Virgie would run closer and closer circles around Miss Eckhart, who sat alone (her mother never came out that far) on a Bugle, all four pages unfolded on the grass, listening. Up above, Mr. Sissum—who bent over his cello in the Bijou every night like an old sewing woman over the machine, like a shoe clerk over another foot to fit—shone in a Palm Beach coat and played straight-backed in the visiting band, and as fast as they did. The lock of hair was no longer hiding his eyes and nose; like the candidate for supervisor, he looked out.

Virgie put a loop of clover chain down over Miss Eckhart's head, her hat—her one hat—and all. She hung Miss Eckhart with flowers, while Mr. Sissum plucked the strings up above her. Miss Eckhart sat on, perfectly still and submissive. She gave no sign. She let the clover chain come down and lie on her breast.

Virgie laughed delightedly and with her long chain in her hand ran around and around her, binding her up with clovers. Miss Eckhart let her head roll back, and then Cassie felt that the teacher was filled with terror, perhaps with pain. She found it so easy—ever since Virgie showed her—to feel terror and pain in an outsider; in someone you did not know at all well, pain made you wonderfully sorry. It was not so easy to be sorry about it in the people close to you—it came unwillingly; and how strange—in yourself, on nights like this, pain—even a moment's pain—seemed inconceivable.

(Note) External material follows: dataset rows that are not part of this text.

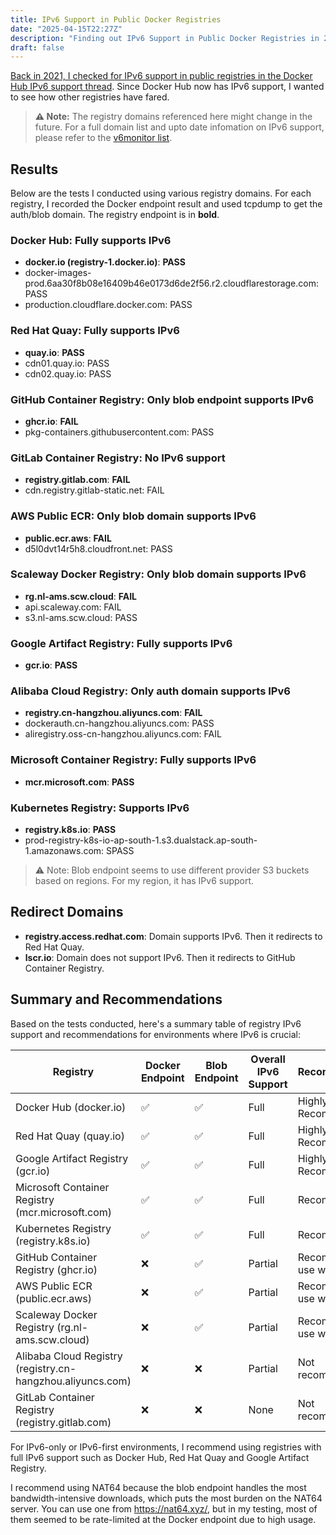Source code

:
 ```yaml
---
title: IPv6 Support in Public Docker Registries
date: "2025-04-15T22:27Z"
description: "Finding out IPv6 Support in Public Docker Registries in 2025"
draft: false
---
```


[Back in 2021, I checked for IPv6 support in public registries in the Docker Hub IPv6 support thread](https://github.com/docker/roadmap/issues/89#issuecomment-772644009). Since Docker Hub now has IPv6 support, I wanted to see how other registries have fared.

> **⚠️ Note:** The registry domains referenced here might change in the future. For a full domain list and upto date infomation on IPv6 support, please refer to the [v6monitor list](https://v6monitor.com/list/view/cf170dba3/).

## Results

Below are the tests I conducted using various registry domains. For each registry, I recorded the Docker endpoint result and used tcpdump to get the auth/blob domain. The registry endpoint is in **bold**.

### Docker Hub: Fully supports IPv6
- **docker.io (registry-1.docker.io)**: **PASS**
- docker-images-prod.6aa30f8b08e16409b46e0173d6de2f56.r2.cloudflarestorage.com: PASS
- production.cloudflare.docker.com: PASS

### Red Hat Quay: Fully supports IPv6
- **quay.io**: **PASS**
- cdn01.quay.io: PASS
- cdn02.quay.io: PASS

### GitHub Container Registry: Only blob endpoint supports IPv6
- **ghcr.io**: **FAIL**
- pkg-containers.githubusercontent.com: PASS

### GitLab Container Registry: No IPv6 support
- **registry.gitlab.com**: **FAIL**
- cdn.registry.gitlab-static.net: FAIL

### AWS Public ECR: Only blob domain supports IPv6
- **public.ecr.aws**: **FAIL**
- d5l0dvt14r5h8.cloudfront.net: PASS

### Scaleway Docker Registry: Only blob domain supports IPv6
- **rg.nl-ams.scw.cloud**: **FAIL**
- api.scaleway.com: FAIL
- s3.nl-ams.scw.cloud: PASS

### Google Artifact Registry: Fully supports IPv6
- **gcr.io**: **PASS**

### Alibaba Cloud Registry: Only auth domain supports IPv6
- **registry.cn-hangzhou.aliyuncs.com**: **FAIL**
- dockerauth.cn-hangzhou.aliyuncs.com: PASS
- aliregistry.oss-cn-hangzhou.aliyuncs.com: FAIL

### Microsoft Container Registry: Fully supports IPv6
- **mcr.microsoft.com**: **PASS**

### Kubernetes Registry: Supports IPv6
- **registry.k8s.io**: **PASS**
- prod-registry-k8s-io-ap-south-1.s3.dualstack.ap-south-1.amazonaws.com: SPASS

> ⚠️ Note: Blob endpoint seems to use different provider S3 buckets based on regions. For my region, it has IPv6 support.

## Redirect Domains

- **registry.access.redhat.com**: Domain supports IPv6. Then it redirects to Red Hat Quay.
- **lscr.io**: Domain does not support IPv6. Then it redirects to GitHub Container Registry.

## Summary and Recommendations

Based on the tests conducted, here's a summary table of registry IPv6 support and recommendations for environments where IPv6 is crucial:

| Registry | Docker Endpoint | Blob Endpoint | Overall IPv6 Support | Recommendation |
|----------|----------------|---------------|---------------------|----------------|
| Docker Hub (docker.io) | ✅ | ✅ | Full | Highly Recommended |
| Red Hat Quay (quay.io) | ✅ | ✅ | Full | Highly Recommended |
| Google Artifact Registry (gcr.io) | ✅ | ✅ | Full | Highly Recommended |
| Microsoft Container Registry (mcr.microsoft.com) | ✅ | ✅ | Full | Recommended |
| Kubernetes Registry (registry.k8s.io) | ✅ | ✅ | Full | Recommended |
| GitHub Container Registry (ghcr.io) | ❌ | ✅ | Partial | Recommend to use with NAT64 |
| AWS Public ECR (public.ecr.aws) | ❌ | ✅ | Partial | Recommend to use with NAT64 |
| Scaleway Docker Registry (rg.nl-ams.scw.cloud) | ❌ | ✅ | Partial | Recommend to use with NAT64 |
| Alibaba Cloud Registry (registry.cn-hangzhou.aliyuncs.com) | ❌ | ❌ | Partial | Not recommended |
| GitLab Container Registry (registry.gitlab.com) | ❌ | ❌ | None | Not recommended |


For IPv6-only or IPv6-first environments, I recommend using registries with full IPv6 support such as Docker Hub, Red Hat Quay and Google Artifact Registry.

I recommend using NAT64 because the blob endpoint handles the most bandwidth-intensive downloads, which puts the most burden on the NAT64 server. You can use one from https://nat64.xyz/, but in my testing, most of them seemed to be rate-limited at the Docker endpoint due to high usage.

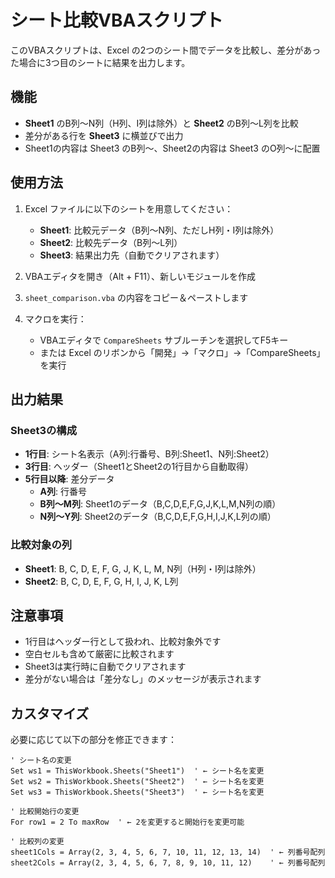 # シート比較VBAスクリプト

このVBAスクリプトは、Excel の2つのシート間でデータを比較し、差分があった場合に3つ目のシートに結果を出力します。

## 機能

- **Sheet1** のB列～N列（H列、I列は除外）と **Sheet2** のB列～L列を比較
- 差分がある行を **Sheet3** に横並びで出力
- Sheet1の内容は Sheet3 のB列～、Sheet2の内容は Sheet3 のO列～に配置

## 使用方法

1. Excel ファイルに以下のシートを用意してください：
   - **Sheet1**: 比較元データ（B列～N列、ただしH列・I列は除外）
   - **Sheet2**: 比較先データ（B列～L列）
   - **Sheet3**: 結果出力先（自動でクリアされます）

2. VBAエディタを開き（Alt + F11）、新しいモジュールを作成

3. `sheet_comparison.vba` の内容をコピー＆ペーストします

4. マクロを実行：
   - VBAエディタで `CompareSheets` サブルーチンを選択してF5キー
   - または Excel のリボンから「開発」→「マクロ」→「CompareSheets」を実行

## 出力結果

### Sheet3の構成
- **1行目**: シート名表示（A列:行番号、B列:Sheet1、N列:Sheet2）
- **3行目**: ヘッダー（Sheet1とSheet2の1行目から自動取得）
- **5行目以降**: 差分データ
  - **A列**: 行番号
  - **B列～M列**: Sheet1のデータ（B,C,D,E,F,G,J,K,L,M,N列の順）
  - **N列～Y列**: Sheet2のデータ（B,C,D,E,F,G,H,I,J,K,L列の順）

### 比較対象の列
- **Sheet1**: B, C, D, E, F, G, J, K, L, M, N列（H列・I列は除外）
- **Sheet2**: B, C, D, E, F, G, H, I, J, K, L列

## 注意事項

- 1行目はヘッダー行として扱われ、比較対象外です
- 空白セルも含めて厳密に比較されます
- Sheet3は実行時に自動でクリアされます
- 差分がない場合は「差分なし」のメッセージが表示されます

## カスタマイズ

必要に応じて以下の部分を修正できます：

```vba
' シート名の変更
Set ws1 = ThisWorkbook.Sheets("Sheet1")  ' ← シート名を変更
Set ws2 = ThisWorkbook.Sheets("Sheet2")  ' ← シート名を変更
Set ws3 = ThisWorkbook.Sheets("Sheet3")  ' ← シート名を変更

' 比較開始行の変更
For row1 = 2 To maxRow  ' ← 2を変更すると開始行を変更可能

' 比較列の変更
sheet1Cols = Array(2, 3, 4, 5, 6, 7, 10, 11, 12, 13, 14)  ' ← 列番号配列
sheet2Cols = Array(2, 3, 4, 5, 6, 7, 8, 9, 10, 11, 12)    ' ← 列番号配列
```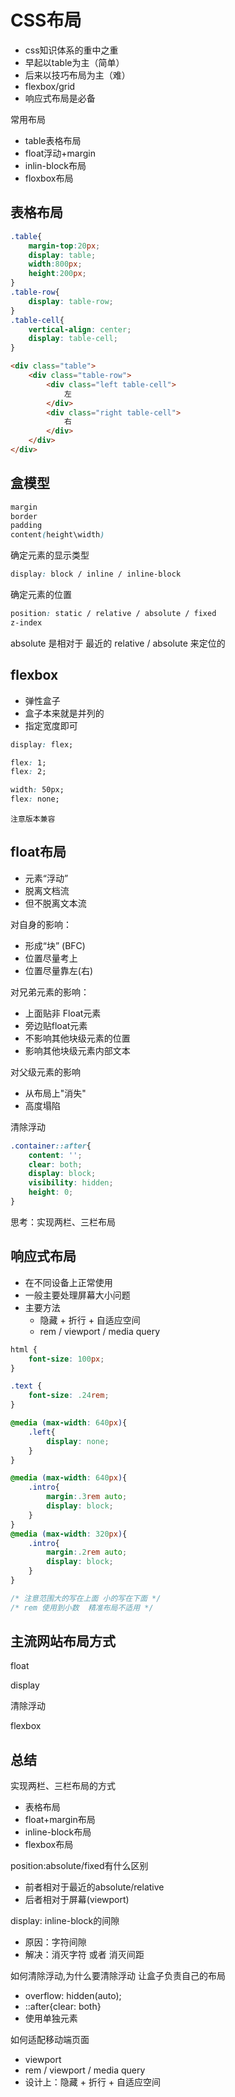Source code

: # CSS布局


- css知识体系的重中之重
- 早起以table为主（简单）
- 后来以技巧布局为主（难）
- flexbox/grid
- 响应式布局是必备


常用布局
- table表格布局
- float浮动+margin
- inlin-block布局
- floxbox布局

## 表格布局

```css
.table{
    margin-top:20px;
    display: table;
    width:800px;
    height:200px;
}
.table-row{
    display: table-row;
}
.table-cell{
    vertical-align: center;
    display: table-cell;
}
```

```html
<div class="table">
    <div class="table-row">
        <div class="left table-cell">
            左
        </div>
        <div class="right table-cell">
            右
        </div>
    </div>
</div>
```



## 盒模型

```css
margin
border
padding
content(height\width)
```


确定元素的显示类型
```css
display: block / inline / inline-block
```

确定元素的位置
```css
position: static / relative / absolute / fixed
z-index
```

absolute 是相对于 最近的 relative / absolute 来定位的



## flexbox

- 弹性盒子
- 盒子本来就是并列的
- 指定宽度即可

```css
display: flex;

flex: 1;
flex: 2;

width: 50px;
flex: none;
```

`注意版本兼容`


## float布局

- 元素“浮动”
- 脱离文档流
- 但不脱离文本流


对自身的影响：
- 形成“块” (BFC)
- 位置尽量考上
- 位置尽量靠左(右)

对兄弟元素的影响：
- 上面贴非 Float元素
- 旁边贴float元素
- 不影响其他块级元素的位置
- 影响其他块级元素内部文本

对父级元素的影响
- 从布局上"消失"
- 高度塌陷

清除浮动
```css
.container::after{
    content: '';
    clear: both;
    display: block;
    visibility: hidden;
    height: 0;
}
```

思考：实现两栏、三栏布局


## 响应式布局

- 在不同设备上正常使用
- 一般主要处理屏幕大小问题
- 主要方法
    - 隐藏 + 折行 + 自适应空间
    - rem / viewport / media query

```css
html {
    font-size: 100px;
}

.text {
    font-size: .24rem;
}

```

```css
@media (max-width: 640px){
    .left{
        display: none;
    }
}
```

```css
@media (max-width: 640px){
    .intro{
        margin:.3rem auto;
        display: block;
    }
}
@media (max-width: 320px){
    .intro{
        margin:.2rem auto;
        display: block;
    }
}

/* 注意范围大的写在上面 小的写在下面 */
/* rem 使用到小数  精准布局不适用 */
```


## 主流网站布局方式

float

display

清除浮动

flexbox



## 总结

实现两栏、三栏布局的方式
- 表格布局
- float+margin布局
- inline-block布局
- flexbox布局


position:absolute/fixed有什么区别
- 前者相对于最近的absolute/relative
- 后者相对于屏幕(viewport)


display: inline-block的间隙
- 原因：字符间隙
- 解决：消灭字符 或者 消灭间距


如何清除浮动,为什么要清除浮动
让盒子负责自己的布局
- overflow: hidden(auto);
- ::after{clear: both}
- 使用单独元素


如何适配移动端页面
- viewport
- rem / viewport / media query
- 设计上：隐藏 + 折行 + 自适应空间


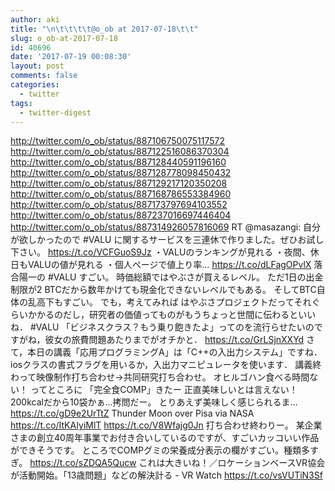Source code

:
 ```yaml
---
author: aki
title: "\n\t\t\t\t@o_ob at 2017-07-18\t\t"
slug: o_ob-at-2017-07-18
id: 40696
date: '2017-07-19 00:08:30'
layout: post
comments: false
categories:
  - twitter
tags:
  - twitter-digest
---
```


http://twitter.com/o_ob/status/887106750075117572 http://twitter.com/o_ob/status/887122516086370304 http://twitter.com/o_ob/status/887128440591196160 http://twitter.com/o_ob/status/887128778098450432 http://twitter.com/o_ob/status/887129217120350208 http://twitter.com/o_ob/status/887168786553384960 http://twitter.com/o_ob/status/887173797694103552 http://twitter.com/o_ob/status/887237016697446404 http://twitter.com/o_ob/status/887314926057816069 RT @masazangi: 自分が欲しかったので #VALU に関するサービスを三連休で作りました。ぜひお試し下さい。 https://t.co/VCFGuoS9Jz ・VALUのランキングが見れる ・夜間、休日もVALUの値が見れる ・個人ページで値上り率… https://t.co/dLFagOPvlX 落合陽一の #VALU すごい。 時価総額ではやぶさが買えるレベル。 ただ1日の出金制限が2 BTCだから数年かけても現金化できないレベルでもある。 そしてBTC自体の乱高下もすごい。 でも，考えてみれば はやぶさプロジェクトだってそれぐらいかかるのだし，研究者の価値ってものがもうちょっと世間に伝わるといいね． #VALU 「ビジネスクラス？もう乗り飽きたよ」ってのを流行らせたいのですがね，彼女の旅費問題あたりまでがオチかと． https://t.co/GrLSjnXXYd さて，本日の講義「応用プログラミングA」は「C++の入出力システム」ですね．iosクラスの書式フラグを用いるか，入出力マニピュレータを使います． 講義終わって映像制作打ち合わせ→共同研究打ち合わせ。 オヒルゴハン食べる時間ない！ ってところに 「完全食COMP」きたー 正直美味しいとは言えない！ 200kcalだから10袋かぁ…拷問だー。 とりあえず美味しく感じられるま… https://t.co/gD9e2UrTtZ Thunder Moon over Pisa via NASA https://t.co/ItKAIyiMlT https://t.co/V8Wfajg0Jn 打ち合わせ終わりー。 某企業さまの創立40周年事業でお付き合いしているのですが、すごいカッコいい作品ができそうです。 ところでCOMPグミの栄養成分表示の欄がすごい。種類多すぎ。 https://t.co/sZDQA5Qucw これは大きいね！／ロケーションベースVR協会が活動開始。「13歳問題」などの解決計る - VR Watch https://t.co/vsVUTiN3Sf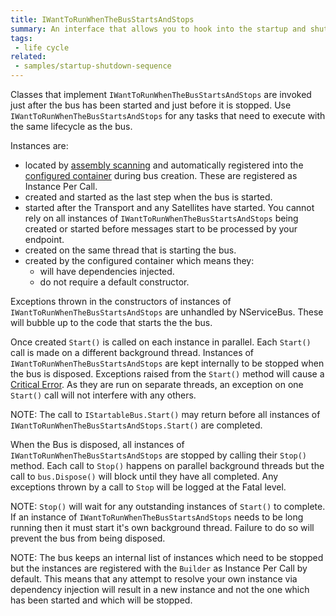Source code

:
 ```yaml
---
title: IWantToRunWhenTheBusStartsAndStops
summary: An interface that allows you to hook into the startup and shutdown sequence of NServiceBus
tags:
 - life cycle
related:
 - samples/startup-shutdown-sequence
---
```


Classes that implement `IWantToRunWhenTheBusStartsAndStops` are invoked just after the bus has been started and just before it is stopped. Use `IWantToRunWhenTheBusStartsAndStops` for any tasks that need to execute with the same lifecycle as the bus.

Instances are:
* located by [assembly scanning](/nservicebus/hosting/assembly-scanning.md) and automatically registered into the [configured container](/nservicebus/containers/index.md) during bus creation. These are registered as Instance Per Call. 
* created and started as the last step when the bus is started.
* started after the Transport and any Satellites have started. You cannot rely on all instances of `IWantToRunWhenTheBusStartsAndStops` being created or started before messages start to be processed by your endpoint.
* created on the same thread that is starting the bus.
* created by the configured container which means they:
  * will have dependencies injected.
  * do not require a default constructor.

Exceptions thrown in the constructors of instances of `IWantToRunWhenTheBusStartsAndStops` are unhandled by NServiceBus. These will bubble up to the code that starts the the bus.

Once created `Start()` is called on each instance in parallel. Each `Start()` call is made on a different background thread. Instances of `IWantToRunWhenTheBusStartsAndStops` are kept internally to be stopped when the bus is disposed.
Exceptions raised from the `Start()` method will cause a [Critical Error](/nservicebus/hosting/critical-errors.md). As they are run on separate threads, an exception on one `Start()` call will not interfere with any others.

NOTE: The call to `IStartableBus.Start()` may return before all instances of `IWantToRunWhenTheBusStartsAndStops.Start()` are completed.

When the Bus is disposed, all instances of `IWantToRunWhenTheBusStartsAndStops` are stopped by calling their `Stop()` method. Each call to `Stop()` happens on parallel background threads but the call to `bus.Dispose()` will block until they have all completed. Any exceptions thrown by a call to `Stop` will be logged at the Fatal level.

NOTE: `Stop()` will wait for any outstanding instances of `Start()` to complete. If an instance of `IWantToRunWhenTheBusStartsAndStops` needs to be long running then it must start it's own background thread. Failure to do so will prevent the bus from being disposed.

NOTE: The bus keeps an internal list of instances which need to be stopped but the instances are registered with the `Builder` as Instance Per Call by default. This means that any attempt to resolve your own instance via dependency injection will result in a new instance and not the one which has been started and which will be stopped.

<!-- import lifecycle-iwanttorunwhenthebusstartsandstops -->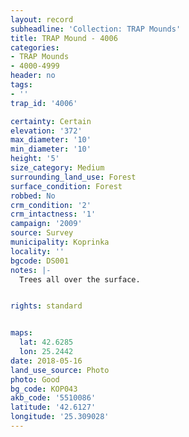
 ```yaml
---
layout: record
subheadline: 'Collection: TRAP Mounds'
title: TRAP Mound - 4006
categories:
- TRAP Mounds
- 4000-4999
header: no
tags:
- ''
trap_id: '4006'

certainty: Certain
elevation: '372'
max_diameter: '10'
min_diameter: '10'
height: '5'
size_category: Medium
surrounding_land_use: Forest
surface_condition: Forest
robbed: No
crm_condition: '2'
crm_intactness: '1'
campaign: '2009'
source: Survey
municipality: Koprinka
locality: ''
bgcode: DS001
notes: |-
  Trees all over the surface.


rights: standard


maps:
  lat: 42.6285
  lon: 25.2442
date: 2018-05-16
land_use_source: Photo
photo: Good
bg_code: КОР043
akb_code: '5510086'
latitude: '42.6127'
longitude: '25.309028'
---
```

Cassie's whole family would be at the speakings, of course, her father moving at large through the crowd or sometimes sitting on the platform with Mr. Carmichael and Mr. Comus Stark with the rolling head and Mr. Spights. Cassie would try to stay in sight of her mother, but no matter how slightly she strayed, only to follow Virgie around the backyard and find croquet balls in the grass, or down the hill to get a free cone, when she got back to their place her mother would be gone. She always lost her mother. She would find Loch there, rolled in a ball asleep in his sailor suit, his cheek holding down the ribbon of her softly removed hat. When she was back again, "I've just been through yonder to speak to my candidate," she said. "It's you that vanishes, Lady Bug, you that gets away."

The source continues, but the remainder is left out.